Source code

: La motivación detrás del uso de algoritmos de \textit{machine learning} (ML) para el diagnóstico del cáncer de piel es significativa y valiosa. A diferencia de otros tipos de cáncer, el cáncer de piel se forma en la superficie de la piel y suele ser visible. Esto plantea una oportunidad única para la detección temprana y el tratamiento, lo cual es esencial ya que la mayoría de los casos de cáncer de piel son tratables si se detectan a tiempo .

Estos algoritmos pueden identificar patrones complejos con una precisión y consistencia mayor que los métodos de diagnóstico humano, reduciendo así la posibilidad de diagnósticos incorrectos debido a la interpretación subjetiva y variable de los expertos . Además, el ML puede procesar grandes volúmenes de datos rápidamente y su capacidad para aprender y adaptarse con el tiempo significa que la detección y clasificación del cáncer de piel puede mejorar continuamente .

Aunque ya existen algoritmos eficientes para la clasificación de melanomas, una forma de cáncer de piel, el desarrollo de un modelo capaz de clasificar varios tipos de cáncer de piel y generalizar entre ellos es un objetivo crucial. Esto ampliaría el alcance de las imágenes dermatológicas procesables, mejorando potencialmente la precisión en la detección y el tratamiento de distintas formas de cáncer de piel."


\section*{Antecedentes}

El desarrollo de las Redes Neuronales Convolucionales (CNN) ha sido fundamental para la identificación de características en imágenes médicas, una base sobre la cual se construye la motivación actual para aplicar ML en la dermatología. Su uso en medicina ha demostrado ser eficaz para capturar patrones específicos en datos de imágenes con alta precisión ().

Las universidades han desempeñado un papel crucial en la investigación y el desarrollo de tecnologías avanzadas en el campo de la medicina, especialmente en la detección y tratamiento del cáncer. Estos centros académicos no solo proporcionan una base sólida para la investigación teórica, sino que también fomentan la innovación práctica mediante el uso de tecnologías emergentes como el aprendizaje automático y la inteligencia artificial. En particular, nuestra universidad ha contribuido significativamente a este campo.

———

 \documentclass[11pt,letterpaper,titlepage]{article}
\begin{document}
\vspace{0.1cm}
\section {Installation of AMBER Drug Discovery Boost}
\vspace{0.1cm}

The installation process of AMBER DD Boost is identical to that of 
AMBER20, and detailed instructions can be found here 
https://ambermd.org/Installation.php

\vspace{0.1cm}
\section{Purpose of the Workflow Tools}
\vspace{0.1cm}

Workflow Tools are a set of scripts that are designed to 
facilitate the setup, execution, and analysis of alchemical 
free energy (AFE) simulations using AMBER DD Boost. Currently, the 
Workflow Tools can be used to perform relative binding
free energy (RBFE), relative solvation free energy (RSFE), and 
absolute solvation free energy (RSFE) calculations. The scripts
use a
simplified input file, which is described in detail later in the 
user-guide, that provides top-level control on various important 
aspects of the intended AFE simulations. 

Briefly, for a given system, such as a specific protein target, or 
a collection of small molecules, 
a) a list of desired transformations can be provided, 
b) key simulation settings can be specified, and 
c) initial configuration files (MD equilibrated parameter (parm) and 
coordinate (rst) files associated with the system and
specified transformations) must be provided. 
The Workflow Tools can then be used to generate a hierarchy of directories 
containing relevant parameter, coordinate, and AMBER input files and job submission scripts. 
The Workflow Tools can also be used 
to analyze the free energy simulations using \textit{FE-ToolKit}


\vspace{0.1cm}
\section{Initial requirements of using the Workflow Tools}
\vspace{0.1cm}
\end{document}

———

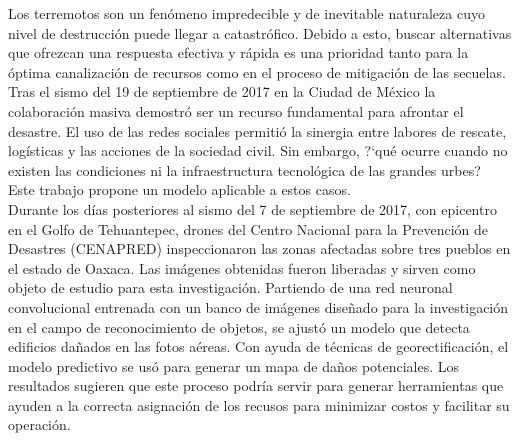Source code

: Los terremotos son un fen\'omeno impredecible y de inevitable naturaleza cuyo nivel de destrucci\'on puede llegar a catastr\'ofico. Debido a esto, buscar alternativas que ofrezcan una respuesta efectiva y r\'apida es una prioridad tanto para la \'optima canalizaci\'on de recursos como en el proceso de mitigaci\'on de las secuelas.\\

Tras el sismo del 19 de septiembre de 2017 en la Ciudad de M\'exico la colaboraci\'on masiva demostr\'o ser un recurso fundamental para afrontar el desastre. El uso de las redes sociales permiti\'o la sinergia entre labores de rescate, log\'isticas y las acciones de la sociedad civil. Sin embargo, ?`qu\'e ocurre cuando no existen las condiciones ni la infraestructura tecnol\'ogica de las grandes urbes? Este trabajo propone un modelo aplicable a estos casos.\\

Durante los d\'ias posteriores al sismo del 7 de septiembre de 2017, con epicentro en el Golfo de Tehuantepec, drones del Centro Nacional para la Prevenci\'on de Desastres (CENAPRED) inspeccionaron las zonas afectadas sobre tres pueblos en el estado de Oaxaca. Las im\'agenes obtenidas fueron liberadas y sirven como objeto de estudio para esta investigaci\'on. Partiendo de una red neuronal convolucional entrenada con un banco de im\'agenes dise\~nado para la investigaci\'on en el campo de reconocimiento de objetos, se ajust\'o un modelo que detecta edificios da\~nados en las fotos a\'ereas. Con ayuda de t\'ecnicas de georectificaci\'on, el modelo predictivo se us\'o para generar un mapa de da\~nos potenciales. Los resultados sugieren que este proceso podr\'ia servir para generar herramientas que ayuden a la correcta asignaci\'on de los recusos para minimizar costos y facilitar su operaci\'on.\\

———

### Aim of the task
The word "datos" may appear on some lines of these records; state how many such lines there are, and nothing else.

### Your solution
2